(Saved entries)
***
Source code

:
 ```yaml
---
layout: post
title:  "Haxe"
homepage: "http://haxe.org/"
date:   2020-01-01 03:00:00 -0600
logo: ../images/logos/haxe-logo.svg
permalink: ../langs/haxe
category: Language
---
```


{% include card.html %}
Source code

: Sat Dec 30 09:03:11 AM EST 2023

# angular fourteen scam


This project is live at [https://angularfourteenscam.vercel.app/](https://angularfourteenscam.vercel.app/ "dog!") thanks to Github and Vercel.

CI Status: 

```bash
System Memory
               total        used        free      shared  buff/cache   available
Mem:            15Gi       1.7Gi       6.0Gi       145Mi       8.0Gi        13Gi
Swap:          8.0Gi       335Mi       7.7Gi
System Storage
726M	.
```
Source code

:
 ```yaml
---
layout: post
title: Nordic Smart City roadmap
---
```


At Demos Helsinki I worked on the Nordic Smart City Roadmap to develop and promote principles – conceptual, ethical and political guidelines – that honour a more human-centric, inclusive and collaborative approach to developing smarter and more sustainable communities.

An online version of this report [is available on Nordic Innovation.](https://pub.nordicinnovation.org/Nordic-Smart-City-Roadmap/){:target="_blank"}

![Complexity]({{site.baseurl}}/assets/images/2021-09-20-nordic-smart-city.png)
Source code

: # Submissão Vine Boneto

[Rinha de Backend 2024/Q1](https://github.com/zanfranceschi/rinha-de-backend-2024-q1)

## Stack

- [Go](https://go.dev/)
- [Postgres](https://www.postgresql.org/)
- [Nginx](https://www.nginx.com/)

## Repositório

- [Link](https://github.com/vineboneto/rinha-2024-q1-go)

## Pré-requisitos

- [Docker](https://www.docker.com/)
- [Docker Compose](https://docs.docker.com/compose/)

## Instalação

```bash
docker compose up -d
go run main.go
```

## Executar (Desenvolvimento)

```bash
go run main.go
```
***
# [What is required]
The required output is the exact run of lines from the beginning of the records to the line with "Submissão Vine Boneto", that line included.

# [Response box]
Source code

:
 ```yaml
---
layout: post
title:  "Haxe"
homepage: "http://haxe.org/"
date:   2020-01-01 03:00:00 -0600
logo: ../images/logos/haxe-logo.svg
permalink: ../langs/haxe
category: Language
---
```


{% include card.html %}
Source code

: Sat Dec 30 09:03:11 AM EST 2023

# angular fourteen scam


This project is live at [https://angularfourteenscam.vercel.app/](https://angularfourteenscam.vercel.app/ "dog!") thanks to Github and Vercel.

CI Status: 

```bash
System Memory
               total        used        free      shared  buff/cache   available
Mem:            15Gi       1.7Gi       6.0Gi       145Mi       8.0Gi        13Gi
Swap:          8.0Gi       335Mi       7.7Gi
System Storage
726M	.
```
Source code

:
 ```yaml
---
layout: post
title: Nordic Smart City roadmap
---
```


At Demos Helsinki I worked on the Nordic Smart City Roadmap to develop and promote principles – conceptual, ethical and political guidelines – that honour a more human-centric, inclusive and collaborative approach to developing smarter and more sustainable communities.

An online version of this report [is available on Nordic Innovation.](https://pub.nordicinnovation.org/Nordic-Smart-City-Roadmap/){:target="_blank"}

![Complexity]({{site.baseurl}}/assets/images/2021-09-20-nordic-smart-city.png)
Source code

: # Submissão Vine Boneto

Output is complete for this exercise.